The Disabled Students Program Services (DSPS) should have your academic accommodation with the instructor. After the first day, I will accept these accommodations electronically or by hard copy on paper. If you need academic accommodation and have not yet applied, please call 510-464-3428 for an appointment.

Exam policies

Tests will be closed book and closed notes. Some information you will be expected to remember, other formulas and information will be provided. No sharing of calculators is allowed. You are responsible for knowing how to use your calculator to find answers.

The reciprocal relationship

The teacher will be on time and prepared to teach the class.

The students will be on time and prepared to learn.

The teacher will present the material to the best of his ability.

The students will absorb the material to the best of their ability. They will ask questions when topics are not clear.

The teacher will do his best to answer the questions the students ask about the material, either by repeating an answer with more details included or by taking a different approach to the material that might be clearer to some students.

The students will understand if the teacher feels a topic has been covered enough for the majority of the class and will accept questions being answered outside the class, either in extra time or through written communication.

The teacher will do his best to keep the class about the material. Personal details and distractions that are not germane to the class should not be part of the class.

The students will do their best to keep the class about the material. Questions that are not about the topic should be avoided. Distractions like cell phones and texting are not welcome when the class is in session.

The teacher will give assignments that will help the students master the skills required to pass the course.

The students will put in their best efforts to complete the assignments.

When the assignments are completed, the teacher will make every effort to get the assignments graded and back to the students in a timely manner, by the next class session whenever possible.

The teacher will present real life situations where the skills being learned will be used when they exist. In math, sometimes a particular skill is needed in general to solve later problems that will have real life applications. Other skills have the application of “learning how to learn”, of committing an idea to memory so that committing other ideas to memory becomes easier in the long run.

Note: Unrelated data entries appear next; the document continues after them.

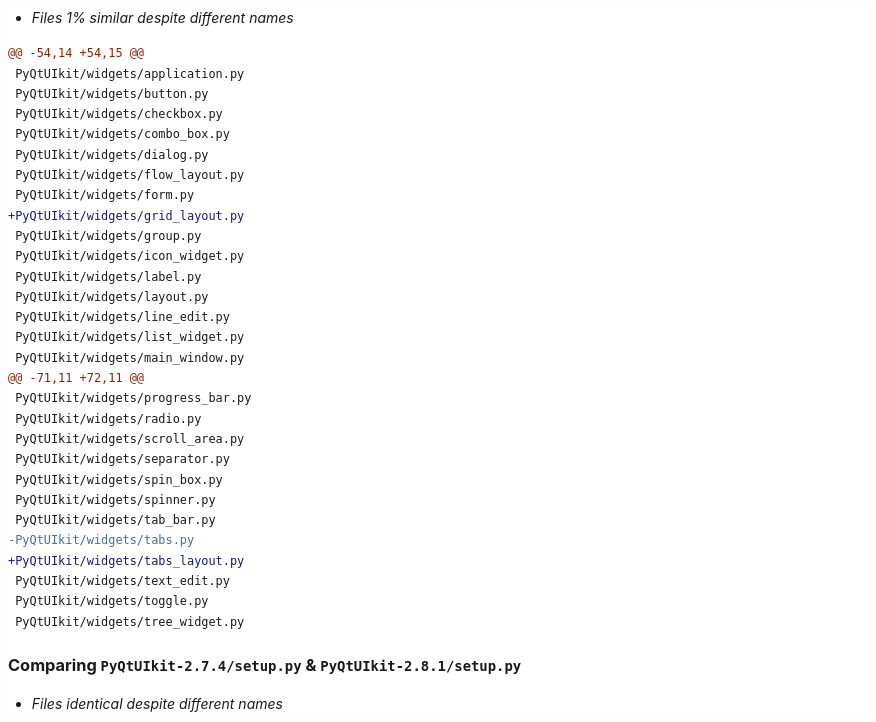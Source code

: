  * *Files 1% similar despite different names*

```diff
@@ -54,14 +54,15 @@
 PyQtUIkit/widgets/application.py
 PyQtUIkit/widgets/button.py
 PyQtUIkit/widgets/checkbox.py
 PyQtUIkit/widgets/combo_box.py
 PyQtUIkit/widgets/dialog.py
 PyQtUIkit/widgets/flow_layout.py
 PyQtUIkit/widgets/form.py
+PyQtUIkit/widgets/grid_layout.py
 PyQtUIkit/widgets/group.py
 PyQtUIkit/widgets/icon_widget.py
 PyQtUIkit/widgets/label.py
 PyQtUIkit/widgets/layout.py
 PyQtUIkit/widgets/line_edit.py
 PyQtUIkit/widgets/list_widget.py
 PyQtUIkit/widgets/main_window.py
@@ -71,11 +72,11 @@
 PyQtUIkit/widgets/progress_bar.py
 PyQtUIkit/widgets/radio.py
 PyQtUIkit/widgets/scroll_area.py
 PyQtUIkit/widgets/separator.py
 PyQtUIkit/widgets/spin_box.py
 PyQtUIkit/widgets/spinner.py
 PyQtUIkit/widgets/tab_bar.py
-PyQtUIkit/widgets/tabs.py
+PyQtUIkit/widgets/tabs_layout.py
 PyQtUIkit/widgets/text_edit.py
 PyQtUIkit/widgets/toggle.py
 PyQtUIkit/widgets/tree_widget.py
```

### Comparing `PyQtUIkit-2.7.4/setup.py` & `PyQtUIkit-2.8.1/setup.py`

 * *Files identical despite different names*

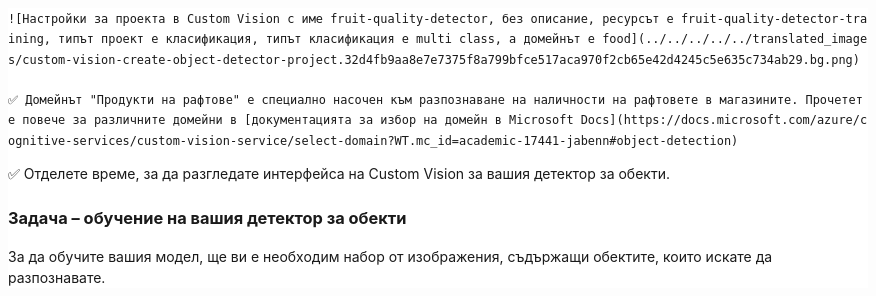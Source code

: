     ![Настройки за проекта в Custom Vision с име fruit-quality-detector, без описание, ресурсът е fruit-quality-detector-training, типът проект е класификация, типът класификация е multi class, а домейнът е food](../../../../../translated_images/custom-vision-create-object-detector-project.32d4fb9aa8e7e7375f8a799bfce517aca970f2cb65e42d4245c5e635c734ab29.bg.png)

    ✅ Домейнът "Продукти на рафтове" е специално насочен към разпознаване на наличности на рафтовете в магазините. Прочетете повече за различните домейни в [документацията за избор на домейн в Microsoft Docs](https://docs.microsoft.com/azure/cognitive-services/custom-vision-service/select-domain?WT.mc_id=academic-17441-jabenn#object-detection)

✅ Отделете време, за да разгледате интерфейса на Custom Vision за вашия детектор за обекти.

### Задача – обучение на вашия детектор за обекти

За да обучите вашия модел, ще ви е необходим набор от изображения, съдържащи обектите, които искате да разпознавате.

The student has the right to ask “When will I use this?” when dealing with mathematical topics. Sometimes, the answer is “We need this skill for the next skill we will learn.” Other times, the answer is “We are learning how to learn.” Both of these answers are as valid in their way as “We will need this to understand perspective” or “We use this to balance our checkbooks” or “Ratios can be used to figure out costs” or other real life applications.